(Extracted data entries)
=== Begin Enclosure ===

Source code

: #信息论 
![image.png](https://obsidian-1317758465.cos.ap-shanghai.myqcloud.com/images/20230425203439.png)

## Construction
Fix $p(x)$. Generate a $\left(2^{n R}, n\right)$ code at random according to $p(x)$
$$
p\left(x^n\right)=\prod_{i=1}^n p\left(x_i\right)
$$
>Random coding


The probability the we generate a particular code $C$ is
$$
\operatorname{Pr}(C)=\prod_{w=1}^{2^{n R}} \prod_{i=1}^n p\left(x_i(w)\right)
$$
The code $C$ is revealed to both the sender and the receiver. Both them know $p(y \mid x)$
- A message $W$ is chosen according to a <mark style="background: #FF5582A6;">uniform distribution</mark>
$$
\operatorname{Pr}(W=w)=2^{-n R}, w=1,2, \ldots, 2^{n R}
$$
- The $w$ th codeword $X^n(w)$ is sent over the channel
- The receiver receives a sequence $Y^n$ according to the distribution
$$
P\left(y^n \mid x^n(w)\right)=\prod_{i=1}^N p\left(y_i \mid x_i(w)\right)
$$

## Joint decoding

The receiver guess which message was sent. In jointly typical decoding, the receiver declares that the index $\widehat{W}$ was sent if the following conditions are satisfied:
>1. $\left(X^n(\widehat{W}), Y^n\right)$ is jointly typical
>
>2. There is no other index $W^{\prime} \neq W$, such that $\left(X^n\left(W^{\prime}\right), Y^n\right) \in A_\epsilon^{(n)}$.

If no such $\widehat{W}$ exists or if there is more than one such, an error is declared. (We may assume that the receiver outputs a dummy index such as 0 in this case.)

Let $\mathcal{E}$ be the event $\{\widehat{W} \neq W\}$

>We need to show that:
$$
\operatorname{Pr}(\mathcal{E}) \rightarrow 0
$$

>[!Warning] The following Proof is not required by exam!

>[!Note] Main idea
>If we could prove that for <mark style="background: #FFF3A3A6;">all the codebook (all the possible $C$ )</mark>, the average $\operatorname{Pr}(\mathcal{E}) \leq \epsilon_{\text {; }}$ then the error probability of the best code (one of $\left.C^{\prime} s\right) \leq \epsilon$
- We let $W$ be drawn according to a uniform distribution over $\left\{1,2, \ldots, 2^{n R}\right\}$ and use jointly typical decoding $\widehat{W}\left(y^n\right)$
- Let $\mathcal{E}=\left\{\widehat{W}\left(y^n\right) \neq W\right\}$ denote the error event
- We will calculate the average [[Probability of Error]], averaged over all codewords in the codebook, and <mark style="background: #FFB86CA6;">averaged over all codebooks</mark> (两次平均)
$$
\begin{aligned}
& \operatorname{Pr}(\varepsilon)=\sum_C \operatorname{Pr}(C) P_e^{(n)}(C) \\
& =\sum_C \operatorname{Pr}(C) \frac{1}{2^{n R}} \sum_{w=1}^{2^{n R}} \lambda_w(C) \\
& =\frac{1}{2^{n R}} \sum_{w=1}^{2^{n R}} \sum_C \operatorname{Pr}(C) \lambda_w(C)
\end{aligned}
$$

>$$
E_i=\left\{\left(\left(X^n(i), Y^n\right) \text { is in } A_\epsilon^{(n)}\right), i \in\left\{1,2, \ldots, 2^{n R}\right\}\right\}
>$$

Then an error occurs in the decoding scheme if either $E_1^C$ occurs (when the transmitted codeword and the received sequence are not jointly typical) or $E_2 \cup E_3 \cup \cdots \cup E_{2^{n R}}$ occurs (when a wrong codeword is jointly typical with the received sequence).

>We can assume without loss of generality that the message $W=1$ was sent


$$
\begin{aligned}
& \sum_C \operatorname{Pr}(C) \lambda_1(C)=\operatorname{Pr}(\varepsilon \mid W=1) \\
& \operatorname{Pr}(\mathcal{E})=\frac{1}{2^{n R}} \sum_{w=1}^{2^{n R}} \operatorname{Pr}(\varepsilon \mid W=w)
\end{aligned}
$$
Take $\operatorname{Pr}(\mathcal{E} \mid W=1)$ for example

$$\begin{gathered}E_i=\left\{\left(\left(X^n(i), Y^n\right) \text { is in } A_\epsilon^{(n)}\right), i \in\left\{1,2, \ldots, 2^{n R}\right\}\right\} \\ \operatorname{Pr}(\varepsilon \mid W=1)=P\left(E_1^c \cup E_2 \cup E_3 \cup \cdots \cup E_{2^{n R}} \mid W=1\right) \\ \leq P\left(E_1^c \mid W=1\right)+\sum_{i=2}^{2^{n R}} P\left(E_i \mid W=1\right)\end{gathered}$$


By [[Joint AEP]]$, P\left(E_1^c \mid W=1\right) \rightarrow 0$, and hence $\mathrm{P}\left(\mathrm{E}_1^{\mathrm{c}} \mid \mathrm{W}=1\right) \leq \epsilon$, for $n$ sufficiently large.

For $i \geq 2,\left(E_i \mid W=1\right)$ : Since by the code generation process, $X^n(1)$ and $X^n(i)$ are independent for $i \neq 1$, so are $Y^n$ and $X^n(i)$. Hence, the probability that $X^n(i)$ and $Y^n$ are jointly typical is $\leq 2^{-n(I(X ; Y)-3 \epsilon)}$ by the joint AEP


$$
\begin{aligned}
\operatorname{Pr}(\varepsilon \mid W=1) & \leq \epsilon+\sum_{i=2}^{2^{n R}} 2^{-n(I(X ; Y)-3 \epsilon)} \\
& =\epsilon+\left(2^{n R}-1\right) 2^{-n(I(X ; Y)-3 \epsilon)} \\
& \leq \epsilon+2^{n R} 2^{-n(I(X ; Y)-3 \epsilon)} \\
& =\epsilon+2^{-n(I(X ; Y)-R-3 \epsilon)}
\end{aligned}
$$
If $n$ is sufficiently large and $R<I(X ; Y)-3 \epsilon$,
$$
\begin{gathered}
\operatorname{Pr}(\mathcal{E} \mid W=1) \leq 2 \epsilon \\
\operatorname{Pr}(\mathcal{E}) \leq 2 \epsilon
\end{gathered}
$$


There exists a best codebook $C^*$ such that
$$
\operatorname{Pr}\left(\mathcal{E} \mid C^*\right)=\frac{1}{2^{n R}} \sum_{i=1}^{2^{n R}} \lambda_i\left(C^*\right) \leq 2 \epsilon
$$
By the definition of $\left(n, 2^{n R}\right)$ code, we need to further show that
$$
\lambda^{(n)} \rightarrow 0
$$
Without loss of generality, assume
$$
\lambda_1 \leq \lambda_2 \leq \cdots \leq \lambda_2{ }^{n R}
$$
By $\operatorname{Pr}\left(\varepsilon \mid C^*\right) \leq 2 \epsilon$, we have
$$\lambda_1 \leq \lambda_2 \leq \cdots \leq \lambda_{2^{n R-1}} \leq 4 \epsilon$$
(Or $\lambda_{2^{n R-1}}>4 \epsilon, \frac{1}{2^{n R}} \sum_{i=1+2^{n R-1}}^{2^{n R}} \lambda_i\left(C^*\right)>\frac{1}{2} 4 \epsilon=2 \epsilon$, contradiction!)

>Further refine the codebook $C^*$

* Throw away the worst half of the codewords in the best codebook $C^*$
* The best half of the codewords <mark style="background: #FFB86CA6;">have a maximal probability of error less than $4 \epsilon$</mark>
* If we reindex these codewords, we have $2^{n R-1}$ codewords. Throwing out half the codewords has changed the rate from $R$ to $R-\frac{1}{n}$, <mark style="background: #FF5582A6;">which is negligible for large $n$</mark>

=== End Enclosure ===

WHAT IS BEING ASKED: From the entries above, return each line with the word "loss" in it.

WRITTEN RESPONSE:
>We can assume without loss of generality that the message $W=1$ was sent
Without loss of generality, assume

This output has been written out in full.